## Task to complete
Copy all lines holding the word "extending" from the entries.

--*--

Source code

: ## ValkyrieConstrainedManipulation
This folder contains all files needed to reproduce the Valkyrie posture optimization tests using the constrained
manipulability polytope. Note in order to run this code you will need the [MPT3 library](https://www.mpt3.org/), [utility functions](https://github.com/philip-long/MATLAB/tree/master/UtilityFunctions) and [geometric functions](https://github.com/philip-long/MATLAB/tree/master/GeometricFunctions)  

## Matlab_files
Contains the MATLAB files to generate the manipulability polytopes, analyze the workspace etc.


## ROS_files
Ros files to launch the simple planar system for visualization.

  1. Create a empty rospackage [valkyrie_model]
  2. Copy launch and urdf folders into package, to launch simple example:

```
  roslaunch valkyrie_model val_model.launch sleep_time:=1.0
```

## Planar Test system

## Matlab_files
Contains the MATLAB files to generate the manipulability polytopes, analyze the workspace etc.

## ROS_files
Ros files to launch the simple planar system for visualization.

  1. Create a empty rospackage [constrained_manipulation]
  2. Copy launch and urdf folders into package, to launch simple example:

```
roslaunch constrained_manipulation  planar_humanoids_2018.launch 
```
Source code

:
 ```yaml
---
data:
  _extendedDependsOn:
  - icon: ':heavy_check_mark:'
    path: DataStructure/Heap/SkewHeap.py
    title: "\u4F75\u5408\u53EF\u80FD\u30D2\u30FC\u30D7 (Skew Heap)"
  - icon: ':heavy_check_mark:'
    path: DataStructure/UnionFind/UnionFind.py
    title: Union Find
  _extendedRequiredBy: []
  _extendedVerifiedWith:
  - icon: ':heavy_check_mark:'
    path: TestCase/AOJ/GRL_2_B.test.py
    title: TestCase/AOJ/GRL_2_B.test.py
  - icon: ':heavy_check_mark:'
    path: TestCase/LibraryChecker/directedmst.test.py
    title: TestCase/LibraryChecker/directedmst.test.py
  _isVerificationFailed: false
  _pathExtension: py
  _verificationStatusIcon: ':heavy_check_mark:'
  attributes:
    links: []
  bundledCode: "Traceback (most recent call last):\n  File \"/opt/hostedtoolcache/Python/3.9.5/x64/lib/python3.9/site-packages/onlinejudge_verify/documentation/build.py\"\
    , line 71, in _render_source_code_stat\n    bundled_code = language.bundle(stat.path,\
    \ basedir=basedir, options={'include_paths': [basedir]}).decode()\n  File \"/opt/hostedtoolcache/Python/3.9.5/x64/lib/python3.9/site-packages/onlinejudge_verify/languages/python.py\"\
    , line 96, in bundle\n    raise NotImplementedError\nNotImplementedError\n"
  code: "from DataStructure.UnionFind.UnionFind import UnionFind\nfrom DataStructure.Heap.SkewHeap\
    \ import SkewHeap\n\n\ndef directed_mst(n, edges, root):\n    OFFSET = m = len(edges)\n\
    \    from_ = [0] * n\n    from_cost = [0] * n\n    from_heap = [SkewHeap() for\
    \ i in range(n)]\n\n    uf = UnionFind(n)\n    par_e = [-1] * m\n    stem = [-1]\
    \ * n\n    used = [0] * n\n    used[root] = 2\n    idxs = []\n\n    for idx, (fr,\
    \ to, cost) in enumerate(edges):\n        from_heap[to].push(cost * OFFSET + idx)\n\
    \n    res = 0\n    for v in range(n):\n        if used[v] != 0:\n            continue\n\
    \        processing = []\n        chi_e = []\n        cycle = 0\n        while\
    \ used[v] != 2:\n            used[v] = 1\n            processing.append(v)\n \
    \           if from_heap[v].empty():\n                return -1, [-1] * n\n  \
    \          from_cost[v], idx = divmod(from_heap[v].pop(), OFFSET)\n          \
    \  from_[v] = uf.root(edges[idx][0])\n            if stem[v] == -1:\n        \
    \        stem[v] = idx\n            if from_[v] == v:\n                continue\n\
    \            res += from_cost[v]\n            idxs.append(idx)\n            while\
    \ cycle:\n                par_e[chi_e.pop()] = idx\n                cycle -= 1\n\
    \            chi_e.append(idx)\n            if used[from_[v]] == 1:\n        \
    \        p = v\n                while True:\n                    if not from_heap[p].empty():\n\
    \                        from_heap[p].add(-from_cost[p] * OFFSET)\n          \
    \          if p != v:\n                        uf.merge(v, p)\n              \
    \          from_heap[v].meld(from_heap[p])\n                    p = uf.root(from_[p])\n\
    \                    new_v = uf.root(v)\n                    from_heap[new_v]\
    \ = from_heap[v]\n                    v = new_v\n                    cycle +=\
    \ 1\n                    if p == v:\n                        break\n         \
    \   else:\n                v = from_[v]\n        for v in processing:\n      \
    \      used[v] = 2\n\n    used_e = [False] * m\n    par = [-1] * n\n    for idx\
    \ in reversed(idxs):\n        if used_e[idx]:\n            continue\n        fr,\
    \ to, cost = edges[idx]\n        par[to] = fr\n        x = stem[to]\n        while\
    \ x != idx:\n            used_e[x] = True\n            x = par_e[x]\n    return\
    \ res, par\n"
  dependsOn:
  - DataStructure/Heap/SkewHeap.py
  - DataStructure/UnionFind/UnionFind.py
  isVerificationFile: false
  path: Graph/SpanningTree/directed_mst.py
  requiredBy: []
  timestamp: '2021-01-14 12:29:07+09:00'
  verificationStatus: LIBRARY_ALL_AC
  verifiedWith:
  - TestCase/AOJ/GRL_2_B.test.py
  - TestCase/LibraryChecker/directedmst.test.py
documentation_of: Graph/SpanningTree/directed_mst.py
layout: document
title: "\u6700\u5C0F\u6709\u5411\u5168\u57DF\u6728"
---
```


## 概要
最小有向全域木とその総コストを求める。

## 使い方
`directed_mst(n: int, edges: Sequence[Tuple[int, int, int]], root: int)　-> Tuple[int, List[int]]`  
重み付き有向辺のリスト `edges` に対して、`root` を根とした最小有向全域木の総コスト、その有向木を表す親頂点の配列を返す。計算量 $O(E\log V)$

--*--

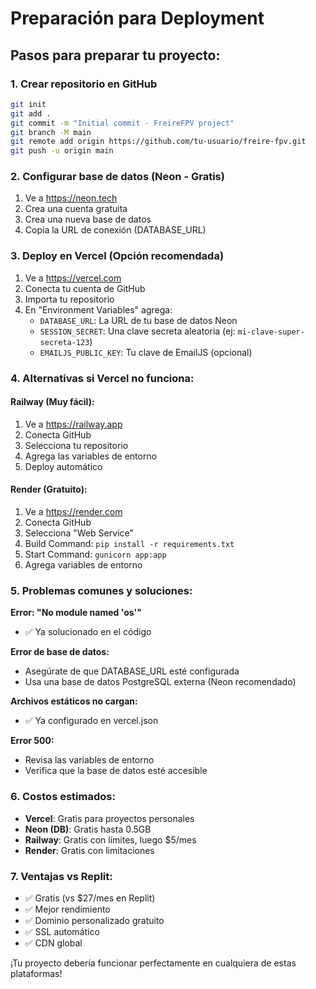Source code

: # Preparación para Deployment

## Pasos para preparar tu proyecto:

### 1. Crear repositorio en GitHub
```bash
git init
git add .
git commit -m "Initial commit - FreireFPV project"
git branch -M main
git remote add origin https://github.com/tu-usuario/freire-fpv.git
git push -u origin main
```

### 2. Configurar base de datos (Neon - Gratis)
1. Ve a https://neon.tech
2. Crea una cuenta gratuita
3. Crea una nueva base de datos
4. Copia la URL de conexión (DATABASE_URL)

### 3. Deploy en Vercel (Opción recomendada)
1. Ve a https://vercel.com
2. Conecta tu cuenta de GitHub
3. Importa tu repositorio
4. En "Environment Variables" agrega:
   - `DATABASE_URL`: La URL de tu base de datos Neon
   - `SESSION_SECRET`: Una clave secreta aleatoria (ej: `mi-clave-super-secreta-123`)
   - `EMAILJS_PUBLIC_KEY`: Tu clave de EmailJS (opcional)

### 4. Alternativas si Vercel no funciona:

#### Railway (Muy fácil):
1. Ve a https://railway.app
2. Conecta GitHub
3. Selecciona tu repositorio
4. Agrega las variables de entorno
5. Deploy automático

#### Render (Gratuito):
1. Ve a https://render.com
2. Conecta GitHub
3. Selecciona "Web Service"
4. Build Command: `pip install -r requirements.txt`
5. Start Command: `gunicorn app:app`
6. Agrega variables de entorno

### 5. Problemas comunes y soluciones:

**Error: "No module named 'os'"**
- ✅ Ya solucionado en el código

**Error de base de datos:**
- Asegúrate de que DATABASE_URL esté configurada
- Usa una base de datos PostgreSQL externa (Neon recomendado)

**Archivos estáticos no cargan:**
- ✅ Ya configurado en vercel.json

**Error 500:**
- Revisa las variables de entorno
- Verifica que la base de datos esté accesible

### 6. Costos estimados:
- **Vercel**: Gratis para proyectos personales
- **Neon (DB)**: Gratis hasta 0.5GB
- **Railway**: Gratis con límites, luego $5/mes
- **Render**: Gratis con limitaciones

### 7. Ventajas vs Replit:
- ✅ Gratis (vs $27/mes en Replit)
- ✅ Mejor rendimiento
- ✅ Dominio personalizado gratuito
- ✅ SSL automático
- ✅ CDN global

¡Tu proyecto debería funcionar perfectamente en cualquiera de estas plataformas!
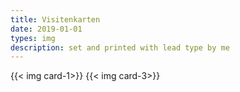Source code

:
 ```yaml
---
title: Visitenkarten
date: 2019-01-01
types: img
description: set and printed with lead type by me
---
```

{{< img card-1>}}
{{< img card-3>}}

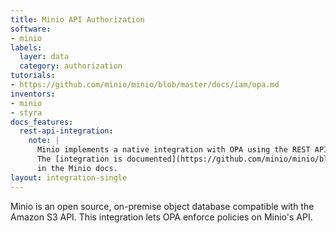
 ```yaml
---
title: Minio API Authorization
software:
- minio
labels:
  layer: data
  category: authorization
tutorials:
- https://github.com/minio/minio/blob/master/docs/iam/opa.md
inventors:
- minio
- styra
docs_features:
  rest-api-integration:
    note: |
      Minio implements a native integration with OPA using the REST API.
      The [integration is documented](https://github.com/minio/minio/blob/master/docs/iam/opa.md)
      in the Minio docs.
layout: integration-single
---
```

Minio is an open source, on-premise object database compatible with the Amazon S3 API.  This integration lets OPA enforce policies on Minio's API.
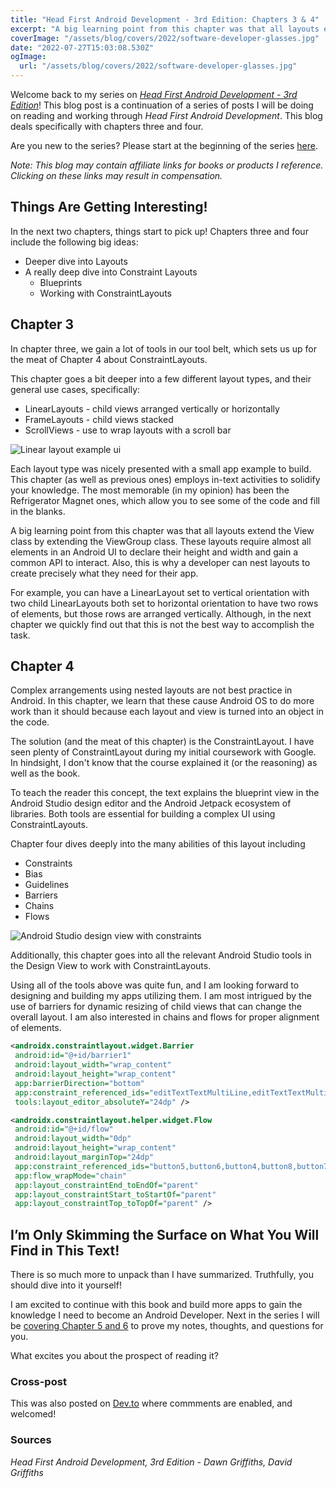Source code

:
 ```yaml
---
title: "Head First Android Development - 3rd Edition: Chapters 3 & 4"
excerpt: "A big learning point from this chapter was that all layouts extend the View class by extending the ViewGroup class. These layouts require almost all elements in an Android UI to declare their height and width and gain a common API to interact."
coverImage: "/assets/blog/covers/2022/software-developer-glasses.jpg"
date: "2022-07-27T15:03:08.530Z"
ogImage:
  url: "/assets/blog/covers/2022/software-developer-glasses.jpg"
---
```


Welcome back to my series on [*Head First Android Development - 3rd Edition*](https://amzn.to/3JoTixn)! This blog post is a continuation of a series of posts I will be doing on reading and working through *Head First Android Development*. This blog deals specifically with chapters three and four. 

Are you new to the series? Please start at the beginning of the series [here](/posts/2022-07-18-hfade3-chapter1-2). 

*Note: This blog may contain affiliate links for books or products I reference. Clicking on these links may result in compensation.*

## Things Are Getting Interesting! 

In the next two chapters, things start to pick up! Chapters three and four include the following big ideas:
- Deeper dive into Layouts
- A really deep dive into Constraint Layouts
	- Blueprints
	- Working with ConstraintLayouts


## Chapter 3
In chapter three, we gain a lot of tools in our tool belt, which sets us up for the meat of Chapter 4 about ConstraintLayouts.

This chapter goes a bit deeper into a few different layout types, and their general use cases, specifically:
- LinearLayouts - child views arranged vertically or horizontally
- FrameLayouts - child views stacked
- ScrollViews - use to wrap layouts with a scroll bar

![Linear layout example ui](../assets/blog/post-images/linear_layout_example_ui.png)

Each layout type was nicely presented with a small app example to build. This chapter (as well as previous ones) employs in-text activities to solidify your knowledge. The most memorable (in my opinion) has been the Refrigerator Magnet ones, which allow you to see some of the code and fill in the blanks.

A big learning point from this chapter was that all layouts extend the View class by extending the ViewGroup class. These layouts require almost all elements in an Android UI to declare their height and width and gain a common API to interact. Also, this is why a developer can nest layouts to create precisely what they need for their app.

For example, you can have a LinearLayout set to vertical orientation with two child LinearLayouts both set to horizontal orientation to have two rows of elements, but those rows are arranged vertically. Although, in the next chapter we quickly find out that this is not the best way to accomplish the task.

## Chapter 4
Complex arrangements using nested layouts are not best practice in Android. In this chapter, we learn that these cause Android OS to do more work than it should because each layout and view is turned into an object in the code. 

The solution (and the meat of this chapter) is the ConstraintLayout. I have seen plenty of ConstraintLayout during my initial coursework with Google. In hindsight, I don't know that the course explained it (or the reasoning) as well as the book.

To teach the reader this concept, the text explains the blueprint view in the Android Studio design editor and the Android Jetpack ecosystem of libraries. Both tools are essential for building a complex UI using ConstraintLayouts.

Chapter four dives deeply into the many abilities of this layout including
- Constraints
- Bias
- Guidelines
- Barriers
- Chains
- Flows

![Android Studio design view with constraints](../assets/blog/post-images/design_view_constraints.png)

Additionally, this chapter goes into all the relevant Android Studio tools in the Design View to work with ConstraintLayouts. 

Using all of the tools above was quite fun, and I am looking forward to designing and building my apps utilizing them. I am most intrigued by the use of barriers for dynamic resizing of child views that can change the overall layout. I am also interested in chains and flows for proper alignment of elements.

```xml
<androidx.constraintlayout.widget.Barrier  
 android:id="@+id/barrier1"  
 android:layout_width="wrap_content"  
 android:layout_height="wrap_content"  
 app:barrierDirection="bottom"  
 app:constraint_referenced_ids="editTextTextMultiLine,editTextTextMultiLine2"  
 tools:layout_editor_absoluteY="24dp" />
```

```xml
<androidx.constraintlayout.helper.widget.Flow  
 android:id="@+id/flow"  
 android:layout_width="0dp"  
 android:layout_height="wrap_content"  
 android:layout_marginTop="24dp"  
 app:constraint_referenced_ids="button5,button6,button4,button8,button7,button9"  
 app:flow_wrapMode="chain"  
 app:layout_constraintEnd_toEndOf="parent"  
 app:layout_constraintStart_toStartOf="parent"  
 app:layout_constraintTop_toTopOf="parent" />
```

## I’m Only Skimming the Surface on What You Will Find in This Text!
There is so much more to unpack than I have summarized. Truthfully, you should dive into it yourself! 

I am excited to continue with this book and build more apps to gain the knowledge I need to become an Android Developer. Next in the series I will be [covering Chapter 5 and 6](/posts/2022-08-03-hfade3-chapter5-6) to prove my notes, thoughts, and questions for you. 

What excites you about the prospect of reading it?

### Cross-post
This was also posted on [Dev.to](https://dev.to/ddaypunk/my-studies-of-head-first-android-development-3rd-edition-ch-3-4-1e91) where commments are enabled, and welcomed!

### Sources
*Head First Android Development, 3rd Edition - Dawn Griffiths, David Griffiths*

--*--

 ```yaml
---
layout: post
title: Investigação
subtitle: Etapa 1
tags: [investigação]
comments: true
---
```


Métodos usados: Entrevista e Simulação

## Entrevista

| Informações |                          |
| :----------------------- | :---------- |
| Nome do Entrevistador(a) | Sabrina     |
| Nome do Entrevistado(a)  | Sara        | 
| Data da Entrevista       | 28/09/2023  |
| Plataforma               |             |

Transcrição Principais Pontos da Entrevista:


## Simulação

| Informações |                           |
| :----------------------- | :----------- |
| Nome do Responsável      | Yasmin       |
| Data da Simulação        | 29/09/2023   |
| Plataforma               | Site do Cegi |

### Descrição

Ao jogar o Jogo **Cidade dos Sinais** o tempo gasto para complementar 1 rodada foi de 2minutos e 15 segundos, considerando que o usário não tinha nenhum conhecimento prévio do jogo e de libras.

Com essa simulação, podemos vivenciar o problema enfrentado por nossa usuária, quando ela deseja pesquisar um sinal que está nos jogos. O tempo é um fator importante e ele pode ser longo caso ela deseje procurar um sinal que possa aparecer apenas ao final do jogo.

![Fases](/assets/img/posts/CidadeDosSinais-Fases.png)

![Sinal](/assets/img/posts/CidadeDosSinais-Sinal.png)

--*--

## Written response
excerpt: "A big learning point from this chapter was that all layouts extend the View class by extending the ViewGroup class. These layouts require almost all elements in an Android UI to declare their height and width and gain a common API to interact."
A big learning point from this chapter was that all layouts extend the View class by extending the ViewGroup class. These layouts require almost all elements in an Android UI to declare their height and width and gain a common API to interact. Also, this is why a developer can nest layouts to create precisely what they need for their app.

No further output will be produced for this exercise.